Перри Мэйзон не сыщик, а адвокат. Это почти единственный «новаторский» нюанс, которым может похвастаться Гарднер. Нюанс очень естественный, если иметь в виду, что сам автор прошел многолетнюю адвокатскую практику, то есть был представителем профессии, которая не только пользуется уважением, но и дает возможность заглянуть в маленькие тайны частного быта. К сожалению, Гарднер и в творчестве остается всего лишь адвокатом, его внимание направлено главным образом на выяснение корыстных интересов героев и на те не имеющие значения для литературы, но существенные для судебного делопроизводства мелкие формальности, основываясь на которых Перри Мэйзон в подходящий момент безошибочно разгадывает любую тайну. Другими словами, для Гарднера характерен некий следственно-юридический подход, полностью отличный от художественно-литературного исследования и практически интересный лишь субъекту, готовящемуся совершить убийство и рискующему, следовательно, попасть под суд. К сожалению, даже процессуальная сторона исследования у Гарднера весьма произвольно искажается, так как внимание писателя-адвоката больше занято тем, чтобы кое-как, на живую нитку сметать интригу, чем соблюдением жизненной правды.

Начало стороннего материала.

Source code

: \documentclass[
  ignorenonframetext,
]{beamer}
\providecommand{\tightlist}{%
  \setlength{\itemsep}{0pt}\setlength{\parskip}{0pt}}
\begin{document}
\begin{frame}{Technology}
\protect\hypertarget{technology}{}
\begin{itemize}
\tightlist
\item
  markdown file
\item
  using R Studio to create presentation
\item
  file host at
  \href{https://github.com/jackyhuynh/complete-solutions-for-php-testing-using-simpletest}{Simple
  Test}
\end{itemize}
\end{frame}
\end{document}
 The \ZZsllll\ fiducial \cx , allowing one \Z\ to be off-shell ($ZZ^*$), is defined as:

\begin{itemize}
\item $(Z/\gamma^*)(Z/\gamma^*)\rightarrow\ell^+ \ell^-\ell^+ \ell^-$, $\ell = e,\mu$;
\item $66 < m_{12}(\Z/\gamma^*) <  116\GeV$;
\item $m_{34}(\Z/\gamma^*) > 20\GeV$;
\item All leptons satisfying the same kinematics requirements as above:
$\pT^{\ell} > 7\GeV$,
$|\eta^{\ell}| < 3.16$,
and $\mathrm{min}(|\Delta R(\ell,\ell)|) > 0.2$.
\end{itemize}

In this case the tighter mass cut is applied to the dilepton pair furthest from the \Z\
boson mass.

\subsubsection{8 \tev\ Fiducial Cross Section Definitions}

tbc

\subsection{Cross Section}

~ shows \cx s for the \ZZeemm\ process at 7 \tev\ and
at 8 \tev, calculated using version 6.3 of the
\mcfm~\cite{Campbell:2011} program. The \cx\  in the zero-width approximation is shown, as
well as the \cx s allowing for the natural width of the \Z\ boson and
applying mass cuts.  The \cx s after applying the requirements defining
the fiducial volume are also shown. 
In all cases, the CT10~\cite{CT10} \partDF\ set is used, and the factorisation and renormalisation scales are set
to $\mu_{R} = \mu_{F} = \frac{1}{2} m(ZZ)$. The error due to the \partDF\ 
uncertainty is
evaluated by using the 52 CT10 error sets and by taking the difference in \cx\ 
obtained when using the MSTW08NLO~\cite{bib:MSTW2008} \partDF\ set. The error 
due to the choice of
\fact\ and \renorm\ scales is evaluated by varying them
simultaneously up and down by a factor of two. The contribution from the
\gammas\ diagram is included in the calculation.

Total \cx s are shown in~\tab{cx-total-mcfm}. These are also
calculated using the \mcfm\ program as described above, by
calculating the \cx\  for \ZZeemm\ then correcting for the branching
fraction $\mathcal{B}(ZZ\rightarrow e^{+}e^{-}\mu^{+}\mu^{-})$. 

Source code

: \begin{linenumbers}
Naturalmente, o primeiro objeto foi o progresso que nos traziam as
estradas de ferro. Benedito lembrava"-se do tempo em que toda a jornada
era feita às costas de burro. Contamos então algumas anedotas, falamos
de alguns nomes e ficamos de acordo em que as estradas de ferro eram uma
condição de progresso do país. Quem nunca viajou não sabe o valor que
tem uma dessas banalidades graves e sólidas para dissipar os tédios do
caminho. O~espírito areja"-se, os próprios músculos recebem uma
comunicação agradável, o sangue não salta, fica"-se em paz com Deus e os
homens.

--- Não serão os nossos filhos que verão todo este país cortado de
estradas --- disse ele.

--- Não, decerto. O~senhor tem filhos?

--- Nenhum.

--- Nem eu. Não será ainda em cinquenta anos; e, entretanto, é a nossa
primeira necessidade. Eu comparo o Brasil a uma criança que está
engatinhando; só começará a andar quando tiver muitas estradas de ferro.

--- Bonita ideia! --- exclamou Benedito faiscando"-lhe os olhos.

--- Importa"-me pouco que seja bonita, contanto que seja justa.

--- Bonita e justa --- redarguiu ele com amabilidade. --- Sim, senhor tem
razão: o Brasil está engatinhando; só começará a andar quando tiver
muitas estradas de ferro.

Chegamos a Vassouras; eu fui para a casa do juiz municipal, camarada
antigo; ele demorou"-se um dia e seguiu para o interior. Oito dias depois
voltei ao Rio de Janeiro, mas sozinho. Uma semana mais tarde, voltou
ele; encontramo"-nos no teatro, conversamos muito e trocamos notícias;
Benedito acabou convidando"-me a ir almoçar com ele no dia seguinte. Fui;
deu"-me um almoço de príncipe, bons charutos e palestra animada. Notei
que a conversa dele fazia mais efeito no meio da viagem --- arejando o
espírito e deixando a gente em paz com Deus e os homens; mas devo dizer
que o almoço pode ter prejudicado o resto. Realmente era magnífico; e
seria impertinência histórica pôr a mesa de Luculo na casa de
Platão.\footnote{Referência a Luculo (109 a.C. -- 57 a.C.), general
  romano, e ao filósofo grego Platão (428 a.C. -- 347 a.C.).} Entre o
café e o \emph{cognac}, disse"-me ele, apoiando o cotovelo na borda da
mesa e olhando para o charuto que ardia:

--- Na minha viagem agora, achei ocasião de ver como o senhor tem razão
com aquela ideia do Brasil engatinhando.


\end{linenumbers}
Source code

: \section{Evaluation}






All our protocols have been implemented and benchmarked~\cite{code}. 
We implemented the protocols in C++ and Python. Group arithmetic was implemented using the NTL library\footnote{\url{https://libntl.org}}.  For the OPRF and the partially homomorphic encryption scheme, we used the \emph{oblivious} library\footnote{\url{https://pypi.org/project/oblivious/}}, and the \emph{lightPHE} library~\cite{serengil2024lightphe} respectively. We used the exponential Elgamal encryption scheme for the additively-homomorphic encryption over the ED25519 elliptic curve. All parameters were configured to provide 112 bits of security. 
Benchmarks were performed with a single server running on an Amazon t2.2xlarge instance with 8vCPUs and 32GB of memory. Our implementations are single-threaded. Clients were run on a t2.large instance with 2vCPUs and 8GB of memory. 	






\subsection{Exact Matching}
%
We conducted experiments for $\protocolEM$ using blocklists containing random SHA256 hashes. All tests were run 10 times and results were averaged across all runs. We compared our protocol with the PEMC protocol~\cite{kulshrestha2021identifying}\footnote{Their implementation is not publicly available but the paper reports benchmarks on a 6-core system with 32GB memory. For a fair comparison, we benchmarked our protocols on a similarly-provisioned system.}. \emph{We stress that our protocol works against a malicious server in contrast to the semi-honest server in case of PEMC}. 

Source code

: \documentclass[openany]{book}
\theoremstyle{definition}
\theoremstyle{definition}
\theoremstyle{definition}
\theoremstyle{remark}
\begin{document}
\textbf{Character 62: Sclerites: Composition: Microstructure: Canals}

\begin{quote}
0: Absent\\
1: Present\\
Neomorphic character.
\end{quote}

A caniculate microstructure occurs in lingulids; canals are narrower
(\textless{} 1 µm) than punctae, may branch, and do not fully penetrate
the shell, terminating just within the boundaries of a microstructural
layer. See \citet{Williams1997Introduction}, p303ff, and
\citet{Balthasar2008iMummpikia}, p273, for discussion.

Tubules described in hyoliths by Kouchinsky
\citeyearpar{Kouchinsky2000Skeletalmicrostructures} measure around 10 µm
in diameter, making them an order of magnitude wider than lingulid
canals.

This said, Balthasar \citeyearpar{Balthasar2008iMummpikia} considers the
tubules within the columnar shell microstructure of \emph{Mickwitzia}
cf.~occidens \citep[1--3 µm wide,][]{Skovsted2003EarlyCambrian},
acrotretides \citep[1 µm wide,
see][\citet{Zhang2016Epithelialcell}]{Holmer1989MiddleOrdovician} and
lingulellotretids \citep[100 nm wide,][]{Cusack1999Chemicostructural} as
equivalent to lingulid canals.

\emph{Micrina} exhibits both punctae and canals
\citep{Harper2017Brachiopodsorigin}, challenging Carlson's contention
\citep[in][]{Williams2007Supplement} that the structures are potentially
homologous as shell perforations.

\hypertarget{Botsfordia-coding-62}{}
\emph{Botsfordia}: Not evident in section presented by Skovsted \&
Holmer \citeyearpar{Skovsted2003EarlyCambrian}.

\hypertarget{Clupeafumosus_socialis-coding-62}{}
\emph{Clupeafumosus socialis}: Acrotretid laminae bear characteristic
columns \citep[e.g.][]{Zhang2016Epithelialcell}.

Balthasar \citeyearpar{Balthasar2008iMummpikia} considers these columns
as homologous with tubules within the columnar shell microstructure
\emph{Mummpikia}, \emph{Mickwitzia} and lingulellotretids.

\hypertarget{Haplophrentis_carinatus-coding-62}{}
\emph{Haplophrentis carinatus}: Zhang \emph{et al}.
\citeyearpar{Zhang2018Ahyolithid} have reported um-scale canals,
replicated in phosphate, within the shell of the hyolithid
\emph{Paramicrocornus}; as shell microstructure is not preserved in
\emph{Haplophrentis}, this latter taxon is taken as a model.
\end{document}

У Перри Мэйзона есть обаятельная — с точки зрения автора — секретарша Делла Стрит, чья обязанность — помогать своему шефу и придавать известное очарование рассказу. Но даже женская привлекательность, пропущенная через канцелярский мозг писателя-адвоката, превращается в романе в заплесневевшую банальность. Вероятно, сознавая это, Гарднер делает ставку не столько на секс, сколько на судебную сенсацию. Потому что Перри Мэйзон в силу некой неизменной традиции всегда открывает убийцу на заключительном судебном процессе. Это, разумеется, гораздо эффектнее, чем собирать всех действующих лиц у себя в гостиной, как это делает жалкий чудак Пуаро. Словесная дуэль с обвинителем, театральное раскрытие потрясающих публику подробностей, решающее доказательство, преподнесенное в момент наивысшего напряжения, — все это могло бы поразить и нас, если бы не повторялось с таким постоянством в каждой новой книге и если бы еще полвека назад не было использовано Гастоном Леру в его «Тайне желтой комнаты».
Таким же уверенным маршем шествует шаблон — правда, несколько другого характера — и в произведениях еще одного не менее прославленного автора — Картера Брауна. Если Гарднер прежде всего эксплуатирует «расследование», то Браун зарабатывает на насилии. Расследование у него ведется по образцу Хэммета и Чендлера — внезапное нападение на гангстерское убежище, обмен ругательствами и пистолетными выстрелами и тайна «схвачена» за горло и душится, пока не выдаст преступника.